Raulin et Levallet laissent Corneloup seul avec la rythmique  presque Dub/drum’n’bass de Simon Goubert pour une sorte d’Afro Biguine. Quand il joue à son maximum, Corneloup me rappelle toujours sa version des « Papillons Noirs » de Django Reinhardt sur un bon jase de batterie de Denis Fournier  dans le second volume du Paris Musette () où je me suis demandé pour la première fois sans savoir son nom qui était ce fou furieux du rythme et du souffle partant valser son jazz jusqu’au free, l’amplifiant comme une section ou un Rahsaan Roland Kirk taxiphonant avec deux saxos dans la bouche à lui tout seul!

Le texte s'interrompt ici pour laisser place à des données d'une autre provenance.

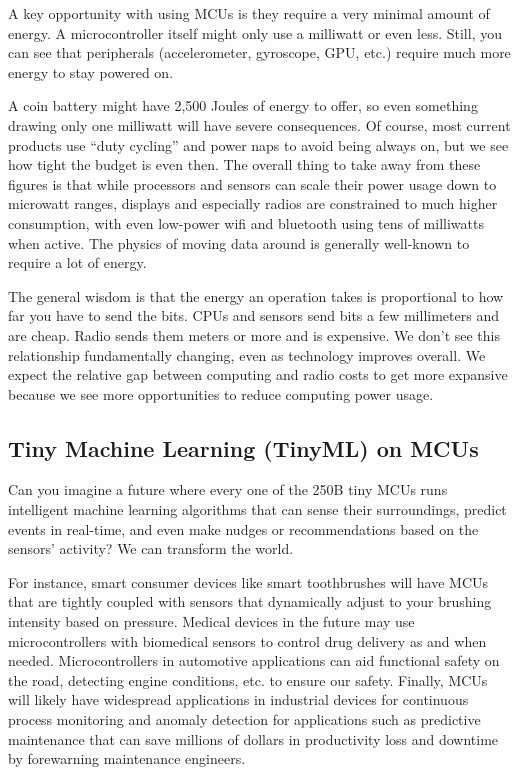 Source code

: A key opportunity with using MCUs is they require a very minimal amount of energy. A microcontroller itself might only use a milliwatt or even less. Still, you can see that peripherals (accelerometer, gyroscope, GPU, etc.) require much more energy to stay powered on.

A coin battery might have 2,500 Joules of energy to offer, so even something drawing only one milliwatt will have severe consequences. Of course, most current products use “duty cycling” and power naps to avoid being always on, but we see how tight the budget is even then. The overall thing to take away from these figures is that while processors and sensors can scale their power usage down to microwatt ranges, displays and especially radios are constrained to much higher consumption, with even low-power wifi and bluetooth using tens of milliwatts when active. The physics of moving data around is generally well-known to require a lot of energy.

The general wisdom is that the energy an operation takes is proportional to how far you have to send the bits. CPUs and sensors send bits a few millimeters and are cheap. Radio sends them meters or more and is expensive. We don’t see this relationship fundamentally changing, even as technology improves overall. We expect the relative gap between computing and radio costs to get more expansive because we see more opportunities to reduce computing power usage.

\subsection{Tiny Machine Learning (TinyML) on MCUs}

Can you imagine a future where every one of the 250B tiny MCUs runs intelligent machine learning algorithms that can sense their surroundings, predict events in real-time, and even make nudges or recommendations based on the sensors' activity? We can transform the world.

For instance, smart consumer devices like smart toothbrushes will have MCUs that are tightly coupled with sensors that dynamically adjust to your brushing intensity based on pressure. Medical devices in the future may use microcontrollers with biomedical sensors to control drug delivery as and when needed. Microcontrollers in automotive applications can aid functional safety on the road, detecting engine conditions, etc. to ensure our safety. Finally, MCUs will likely have widespread applications in industrial devices for continuous process monitoring and anomaly detection for applications such as predictive maintenance that can save millions of dollars in productivity loss and downtime by forewarning maintenance engineers.

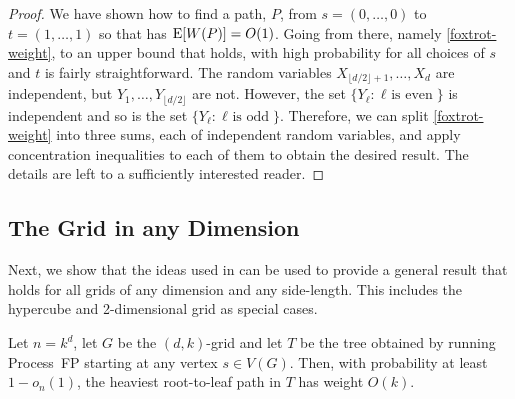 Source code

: \documentclass[lotsofwhite]{patmorin}
\begin{document}
\begin{proof}
  We have shown how to find a path, $P$, from $s=(0,\ldots,0)$ to
  $t=(1,\ldots,1)$ so that has $\mathrm{E}[W(P)]=O(1)$.  Going from there,
  namely \eqref{foxtrot-weight}, to an upper bound that holds, with high
  probability for all choices of $s$ and $t$ is fairly straightforward.
  The random variables $X_{\lfloor d/2\rfloor+1},\ldots,X_d$ are
  independent, but $Y_1,\ldots,Y_{\lfloor d/2\rfloor}$ are not. However,
  the set $\{Y_\ell : \mbox{$\ell$ is even} \}$ is independent and so is
  the set $\{Y_\ell : \mbox{$\ell$ is odd} \}$.  Therefore, we can split
  \eqref{foxtrot-weight} into three sums, each of independent random
  variables, and apply concentration inequalities to each of them to
  obtain the desired result. The details are left to a sufficiently
  interested reader.
\end{proof}

\subsection{The Grid in any Dimension}

Next, we show that the ideas used in 
can be used to provide a general result that holds for all grids of
any dimension and any side-length.  This includes the hypercube and
2-dimensional grid as special cases.

\begin{thm}
   Let $n=k^d$, let $G$ be the $(d,k)$-grid
   and let $T$ be the tree obtained by running Process~FP starting at
   any vertex $s\in V(G)$.  Then, with probability at least $1-o_n(1)$,
   the heaviest root-to-leaf path in $T$ has weight $O(k)$.
\end{thm}
\end{document}

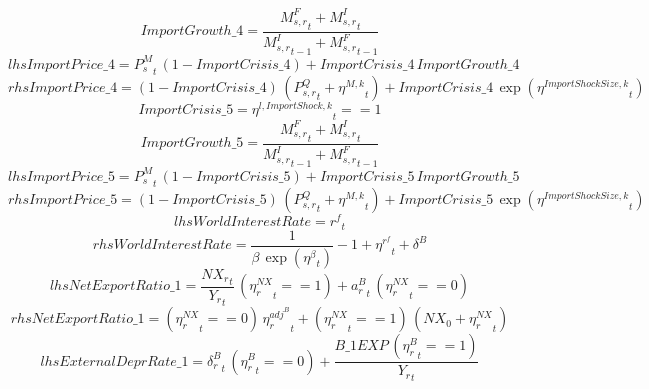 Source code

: \begin{dmath*}
ImportGrowth\_4 = \frac{{{M^F_{s,r}}}_{t}+{{M^I_{s,r}}}_{t}}{{{M^I_{s,r}}}_{t-1}+{{M^F_{s,r}}}_{t-1}}
\end{dmath*}
\begin{dmath*}
lhsImportPrice\_4 = {{P^{M}_s}}_{t}\, \left(1-{ImportCrisis\_4}\right)+{ImportCrisis\_4}\, {ImportGrowth\_4}
\end{dmath*}
\begin{dmath*}
rhsImportPrice\_4 = \left(1-{ImportCrisis\_4}\right)\, \left({{P^Q_{s,r}}}_{t}+{{\eta^{M,k}}}_{t}\right)+{ImportCrisis\_4}\, \exp\left({{\eta^{Import Shock Size,k}}}_{t}\right)
\end{dmath*}
\begin{dmath*}
ImportCrisis\_5 = {{\eta^{l,Import Shock,k}}}_{t}==1
\end{dmath*}
\begin{dmath*}
ImportGrowth\_5 = \frac{{{M^F_{s,r}}}_{t}+{{M^I_{s,r}}}_{t}}{{{M^I_{s,r}}}_{t-1}+{{M^F_{s,r}}}_{t-1}}
\end{dmath*}
\begin{dmath*}
lhsImportPrice\_5 = {{P^{M}_s}}_{t}\, \left(1-{ImportCrisis\_5}\right)+{ImportCrisis\_5}\, {ImportGrowth\_5}
\end{dmath*}
\begin{dmath*}
rhsImportPrice\_5 = \left(1-{ImportCrisis\_5}\right)\, \left({{P^Q_{s,r}}}_{t}+{{\eta^{M,k}}}_{t}\right)+{ImportCrisis\_5}\, \exp\left({{\eta^{Import Shock Size,k}}}_{t}\right)
\end{dmath*}
\begin{dmath*}
lhsWorldInterestRate = {{r^{f}}}_{t}
\end{dmath*}
\begin{dmath*}
rhsWorldInterestRate = \frac{1}{{{\beta}}\, \exp\left({{\eta^{\beta}}}_{t}\right)}-1+{{\eta^{r^f}}}_{t}+{{\delta^B}}
\end{dmath*}
\begin{dmath*}
lhsNetExportRatio\_1 = \frac{{{NX_r}}_{t}}{{{Y_r}}_{t}}\, \left({{\eta^{NX}_r}}_{t}==1\right)+{a^B_r}_{t}\, \left({{\eta^{NX}_r}}_{t}==0\right)
\end{dmath*}
\begin{dmath*}
rhsNetExportRatio\_1 = \left({{\eta^{NX}_r}}_{t}==0\right)\, {{\eta^{adj^B}_r}}_{t}+\left({{\eta^{NX}_r}}_{t}==1\right)\, \left({{NX_0}}+{{\eta^{NX}_r}}_{t}\right)
\end{dmath*}
\begin{dmath*}
lhsExternalDeprRate\_1 = {{\delta^{B}_r}}_{t}\, \left({{\eta^{B}_r}}_{t}==0\right)+\frac{{B\_1EXP}\, \left({{\eta^{B}_r}}_{t}==1\right)}{{{Y_r}}_{t}}
\end{dmath*}
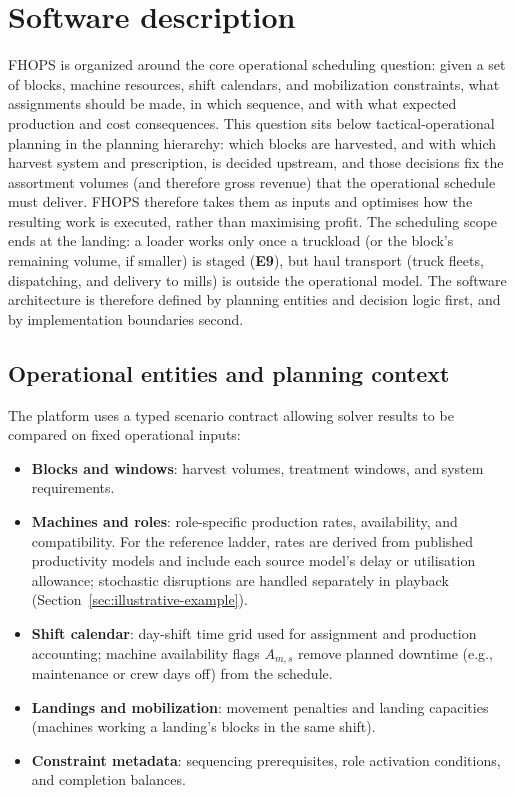 \section{Software description}
\label{sec:software-description}

FHOPS is organized around the core operational scheduling question: given a set of blocks, machine resources, shift calendars, and mobilization constraints, what assignments should be made, in which sequence, and with what expected production and cost consequences. This question sits below tactical-operational planning in the planning hierarchy: which blocks are harvested, and with which harvest system and prescription, is decided upstream, and those decisions fix the assortment volumes (and therefore gross revenue) that the operational schedule must deliver. FHOPS therefore takes them as inputs and optimises how the resulting work is executed, rather than maximising profit. The scheduling scope ends at the landing: a loader works only once a truckload (or the block's remaining volume, if smaller) is staged (\textbf{E9}), but haul transport (truck fleets, dispatching, and delivery to mills) is outside the operational model. The software architecture is therefore defined by planning entities and decision logic first, and by implementation boundaries second.

\subsection{Operational entities and planning context}
The platform uses a typed scenario contract allowing solver results to be compared on fixed operational inputs:
\begin{itemize}
  \item \textbf{Blocks and windows}: harvest volumes, treatment windows, and system requirements.
  \item \textbf{Machines and roles}: role-specific production rates, availability, and compatibility. For the reference ladder, rates are derived from published productivity models and include each source model's delay or utilisation allowance; stochastic disruptions are handled separately in playback (Section~\ref{sec:illustrative-example}).
  \item \textbf{Shift calendar}: day-shift time grid used for assignment and production accounting; machine availability flags $A_{m,s}$ remove planned downtime (e.g., maintenance or crew days off) from the schedule.
  \item \textbf{Landings and mobilization}: movement penalties and landing capacities (machines working a landing's blocks in the same shift).
  \item \textbf{Constraint metadata}: sequencing prerequisites, role activation conditions, and completion balances.
\end{itemize}

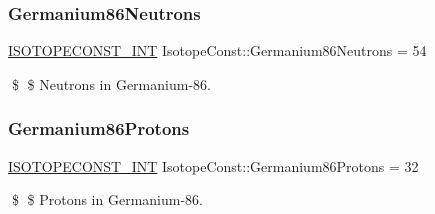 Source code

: \subsubsection{\texorpdfstring{Germanium86\+Neutrons}{Germanium86Neutrons}}
{\footnotesize\ttfamily \mbox{\hyperlink{group___isotope_const-_macros_ga5f18360b3e99483a35c32d789e62621c}{I\+S\+O\+T\+O\+P\+E\+C\+O\+N\+S\+T\+\_\+\+I\+NT}} Isotope\+Const\+::\+Germanium86\+Neutrons = 54}

\$ \$ Neutrons in Germanium-\/86. \mbox{\label{group___isotope_const-_germanium-_ge86_ga0ace2089b0f86239995d04471561ab7c}} 
\subsubsection{\texorpdfstring{Germanium86\+Protons}{Germanium86Protons}}
{\footnotesize\ttfamily \mbox{\hyperlink{group___isotope_const-_macros_ga5f18360b3e99483a35c32d789e62621c}{I\+S\+O\+T\+O\+P\+E\+C\+O\+N\+S\+T\+\_\+\+I\+NT}} Isotope\+Const\+::\+Germanium86\+Protons = 32}

\$ \$ Protons in Germanium-\/86.  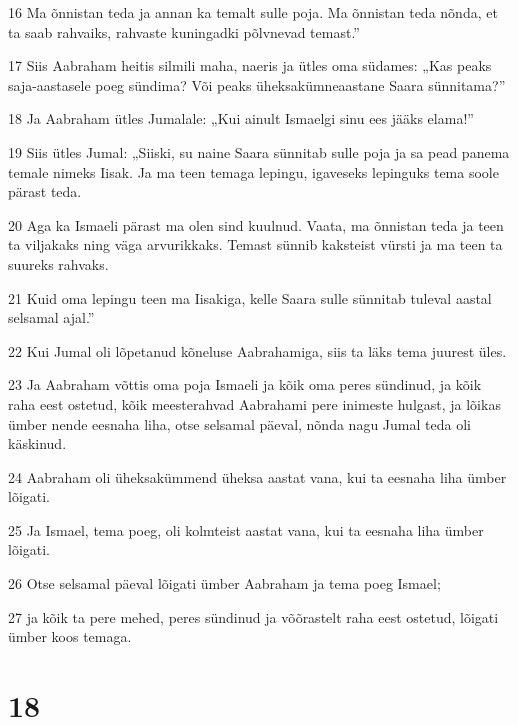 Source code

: \par 16 Ma õnnistan teda ja annan ka temalt sulle poja. Ma õnnistan teda nõnda, et ta saab rahvaiks, rahvaste kuningadki põlvnevad temast.”
\par 17 Siis Aabraham heitis silmili maha, naeris ja ütles oma südames: „Kas peaks saja-aastasele poeg sündima? Või peaks üheksakümneaastane Saara sünnitama?”
\par 18 Ja Aabraham ütles Jumalale: „Kui ainult Ismaelgi sinu ees jääks elama!”
\par 19 Siis ütles Jumal: „Siiski, su naine Saara sünnitab sulle poja ja sa pead panema temale nimeks Iisak. Ja ma teen temaga lepingu, igaveseks lepinguks tema soole pärast teda.
\par 20 Aga ka Ismaeli pärast ma olen sind kuulnud. Vaata, ma õnnistan teda ja teen ta viljakaks ning väga arvurikkaks. Temast sünnib kaksteist vürsti ja ma teen ta suureks rahvaks.
\par 21 Kuid oma lepingu teen ma Iisakiga, kelle Saara sulle sünnitab tuleval aastal selsamal ajal.”
\par 22 Kui Jumal oli lõpetanud kõneluse Aabrahamiga, siis ta läks tema juurest üles.
\par 23 Ja Aabraham võttis oma poja Ismaeli ja kõik oma peres sündinud, ja kõik raha eest ostetud, kõik meesterahvad Aabrahami pere inimeste hulgast, ja lõikas ümber nende eesnaha liha, otse selsamal päeval, nõnda nagu Jumal teda oli käskinud.
\par 24 Aabraham oli üheksakümmend üheksa aastat vana, kui ta eesnaha liha ümber lõigati.
\par 25 Ja Ismael, tema poeg, oli kolmteist aastat vana, kui ta eesnaha liha ümber lõigati.
\par 26 Otse selsamal päeval lõigati ümber Aabraham ja tema poeg Ismael;
\par 27 ja kõik ta pere mehed, peres sündinud ja võõrastelt raha eest ostetud, lõigati ümber koos temaga.

\chapter{18}


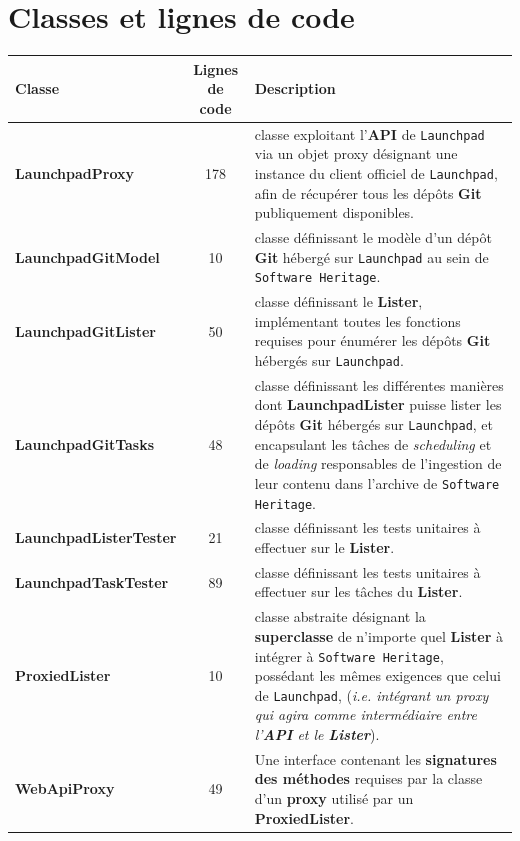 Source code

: \documentclass[12pt,a4paper]{report}
\begin{document}
\section{Classes et lignes de code}
\begin{table}
  \centering
  \begin{tabular}{|l|c|p{6cm}|}
    \hline
    \textbf{Classe} & \textbf{Lignes de code} & \textbf{Description}\\
    \hline
    \textbf{LaunchpadProxy} & 178 & classe exploitant l'\textbf{API} de \texttt{Launchpad} via un objet proxy désignant une instance du client officiel de \texttt{Launchpad}, afin de récupérer tous les dépôts \textbf{Git} publiquement disponibles.\\
    \hline
    \textbf{LaunchpadGitModel} & 10 & classe définissant le modèle d'un dépôt \textbf{Git} hébergé sur \texttt{Launchpad} au sein de \texttt{Software Heritage}.\\
    \hline
    \textbf{LaunchpadGitLister} & 50 & classe définissant le \textbf{Lister}, implémentant toutes les fonctions requises pour énumérer les dépôts \textbf{Git} hébergés sur \texttt{Launchpad}.\\
    \hline
    \textbf{LaunchpadGitTasks} & 48 & classe définissant les différentes manières dont \textbf{LaunchpadLister} puisse lister les dépôts \textbf{Git} hébergés sur \texttt{Launchpad}, et encapsulant les tâches de \textit{scheduling} et de \textit{loading} responsables de l'ingestion de leur contenu dans l'archive de \texttt{Software Heritage}.\\
    \hline
    \textbf{LaunchpadListerTester} & 21 & classe définissant les tests unitaires à effectuer sur le \textbf{Lister}.\\
    \hline
    \textbf{LaunchpadTaskTester} & 89 & classe définissant les tests unitaires à effectuer sur les tâches du \textbf{Lister}.\\
    \hline
    \textbf{ProxiedLister} & 10 & classe abstraite désignant la \textbf{superclasse} de n'importe quel \textbf{Lister} à intégrer à \texttt{Software Heritage}, possédant les mêmes exigences que celui de \texttt{Launchpad}, (\textit{i.e. intégrant un proxy qui agira comme intermédiaire entre l'\textbf{API} et le \textbf{Lister}}).\\
    \hline
    \textbf{WebApiProxy} & 49 & Une interface contenant les \textbf{signatures des méthodes} requises par la classe d'un \textbf{proxy} utilisé par un \textbf{ProxiedLister}.\\
    \hline
  \end{tabular}
\end{table}
\end{document}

Il se révèle aussi dans ce contexte de l’Heritage un soliste extraordinaire et tout-terrain, fin, lyrique, puis de plus en plus puissant quand Goubert tape de plus en plus fort sur sa batterie, finit par s’envoler et atterrit en Afrique sur la piste d’atterrissage que lui coulisse la sourdine de Mahler au trombone. 

Marre se mire dans le crâne dégarni de Vankenhove, bugle un riff acidulé, puis les saxos reprennent leur tangage à peine troublé par les trombones free !

C’était "Kutwasi Lhobo", composition de Dudu Pukwana, un des saxophonistes Sud Africains de McGregor obligé de s’exiler d’Afrique Du Sud en Angleterre pour avoir monté un orchestre mixte avec des blancs et des noirs, mais ils y jouèrent avec les free jazzmen anglais!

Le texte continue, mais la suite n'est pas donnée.